* Problem requirements: Could you set down exactly the lines in the records below between the line holding "Some users reported" and the line holding "- **Cause**: CommandProvider", inclusive?

* Dataset:
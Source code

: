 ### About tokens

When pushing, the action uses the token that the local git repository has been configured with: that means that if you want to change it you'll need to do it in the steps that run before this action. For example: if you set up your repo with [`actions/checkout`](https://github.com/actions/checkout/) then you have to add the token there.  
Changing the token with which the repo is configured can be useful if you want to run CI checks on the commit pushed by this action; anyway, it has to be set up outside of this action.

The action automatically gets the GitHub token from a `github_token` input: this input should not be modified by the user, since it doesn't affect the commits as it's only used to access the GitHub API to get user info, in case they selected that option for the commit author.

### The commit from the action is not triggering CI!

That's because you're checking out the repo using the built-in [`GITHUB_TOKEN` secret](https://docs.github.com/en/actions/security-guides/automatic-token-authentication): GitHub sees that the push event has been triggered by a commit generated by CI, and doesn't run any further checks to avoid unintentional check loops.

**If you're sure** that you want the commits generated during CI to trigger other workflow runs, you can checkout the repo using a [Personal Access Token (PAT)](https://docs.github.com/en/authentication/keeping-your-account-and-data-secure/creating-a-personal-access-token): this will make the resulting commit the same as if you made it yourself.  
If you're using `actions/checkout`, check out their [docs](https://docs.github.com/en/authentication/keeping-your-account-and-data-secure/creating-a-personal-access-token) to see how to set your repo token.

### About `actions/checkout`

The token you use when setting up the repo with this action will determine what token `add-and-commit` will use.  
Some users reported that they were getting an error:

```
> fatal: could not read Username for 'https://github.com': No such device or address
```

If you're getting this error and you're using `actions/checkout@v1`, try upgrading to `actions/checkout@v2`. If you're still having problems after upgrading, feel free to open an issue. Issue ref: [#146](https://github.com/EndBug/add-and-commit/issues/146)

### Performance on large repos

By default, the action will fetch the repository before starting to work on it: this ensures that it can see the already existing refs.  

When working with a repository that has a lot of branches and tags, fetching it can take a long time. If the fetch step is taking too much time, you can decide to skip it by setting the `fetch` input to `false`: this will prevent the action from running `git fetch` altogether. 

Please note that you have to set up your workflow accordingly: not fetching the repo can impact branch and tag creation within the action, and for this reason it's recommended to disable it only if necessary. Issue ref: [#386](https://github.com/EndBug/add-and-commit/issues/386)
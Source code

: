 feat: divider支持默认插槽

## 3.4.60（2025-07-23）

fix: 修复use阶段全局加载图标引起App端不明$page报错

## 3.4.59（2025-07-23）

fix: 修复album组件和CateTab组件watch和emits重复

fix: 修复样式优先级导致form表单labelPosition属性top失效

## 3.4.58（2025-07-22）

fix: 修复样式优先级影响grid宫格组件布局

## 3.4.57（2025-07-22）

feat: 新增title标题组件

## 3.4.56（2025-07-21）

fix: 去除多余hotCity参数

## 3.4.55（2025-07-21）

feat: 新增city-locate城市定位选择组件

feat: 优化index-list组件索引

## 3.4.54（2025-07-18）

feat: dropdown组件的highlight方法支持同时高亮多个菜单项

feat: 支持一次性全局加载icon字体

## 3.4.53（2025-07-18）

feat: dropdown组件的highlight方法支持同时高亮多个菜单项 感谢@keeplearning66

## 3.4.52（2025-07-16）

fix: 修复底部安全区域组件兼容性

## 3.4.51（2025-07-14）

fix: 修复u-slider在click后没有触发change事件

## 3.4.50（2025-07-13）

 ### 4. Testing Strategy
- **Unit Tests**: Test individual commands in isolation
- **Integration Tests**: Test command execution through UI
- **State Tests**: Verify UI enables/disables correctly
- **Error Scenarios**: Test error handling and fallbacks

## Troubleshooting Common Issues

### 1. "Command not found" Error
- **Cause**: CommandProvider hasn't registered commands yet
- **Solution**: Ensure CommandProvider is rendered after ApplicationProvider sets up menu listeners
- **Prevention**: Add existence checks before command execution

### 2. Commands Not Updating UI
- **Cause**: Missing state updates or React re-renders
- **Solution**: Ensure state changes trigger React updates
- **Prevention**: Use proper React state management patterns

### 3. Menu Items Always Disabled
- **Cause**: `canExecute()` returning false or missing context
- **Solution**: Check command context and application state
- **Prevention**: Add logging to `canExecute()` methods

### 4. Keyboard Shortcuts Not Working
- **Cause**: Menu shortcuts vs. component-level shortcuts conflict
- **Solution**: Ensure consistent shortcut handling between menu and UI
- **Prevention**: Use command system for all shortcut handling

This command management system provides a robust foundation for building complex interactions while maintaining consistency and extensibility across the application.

* Answer for this exercise:
Some users reported that they were getting an error:

```
> fatal: could not read Username for 'https://github.com': No such device or address
```

If you're getting this error and you're using `actions/checkout@v1`, try upgrading to `actions/checkout@v2`. If you're still having problems after upgrading, feel free to open an issue. Issue ref: [#146](https://github.com/EndBug/add-and-commit/issues/146)

### Performance on large repos

By default, the action will fetch the repository before starting to work on it: this ensures that it can see the already existing refs.  

When working with a repository that has a lot of branches and tags, fetching it can take a long time. If the fetch step is taking too much time, you can decide to skip it by setting the `fetch` input to `false`: this will prevent the action from running `git fetch` altogether. 

Please note that you have to set up your workflow accordingly: not fetching the repo can impact branch and tag creation within the action, and for this reason it's recommended to disable it only if necessary. Issue ref: [#386](https://github.com/EndBug/add-and-commit/issues/386)
Source code

: feat: divider支持默认插槽

## 3.4.60（2025-07-23）

fix: 修复use阶段全局加载图标引起App端不明$page报错

## 3.4.59（2025-07-23）

fix: 修复album组件和CateTab组件watch和emits重复

fix: 修复样式优先级导致form表单labelPosition属性top失效

## 3.4.58（2025-07-22）

fix: 修复样式优先级影响grid宫格组件布局

## 3.4.57（2025-07-22）

feat: 新增title标题组件

## 3.4.56（2025-07-21）

fix: 去除多余hotCity参数

## 3.4.55（2025-07-21）

feat: 新增city-locate城市定位选择组件

feat: 优化index-list组件索引

## 3.4.54（2025-07-18）

feat: dropdown组件的highlight方法支持同时高亮多个菜单项

feat: 支持一次性全局加载icon字体

## 3.4.53（2025-07-18）

feat: dropdown组件的highlight方法支持同时高亮多个菜单项 感谢@keeplearning66

## 3.4.52（2025-07-16）

fix: 修复底部安全区域组件兼容性

## 3.4.51（2025-07-14）

fix: 修复u-slider在click后没有触发change事件

## 3.4.50（2025-07-13）

 ### 4. Testing Strategy
- **Unit Tests**: Test individual commands in isolation
- **Integration Tests**: Test command execution through UI
- **State Tests**: Verify UI enables/disables correctly
- **Error Scenarios**: Test error handling and fallbacks

## Troubleshooting Common Issues

### 1. "Command not found" Error
- **Cause**: CommandProvider hasn't registered commands yet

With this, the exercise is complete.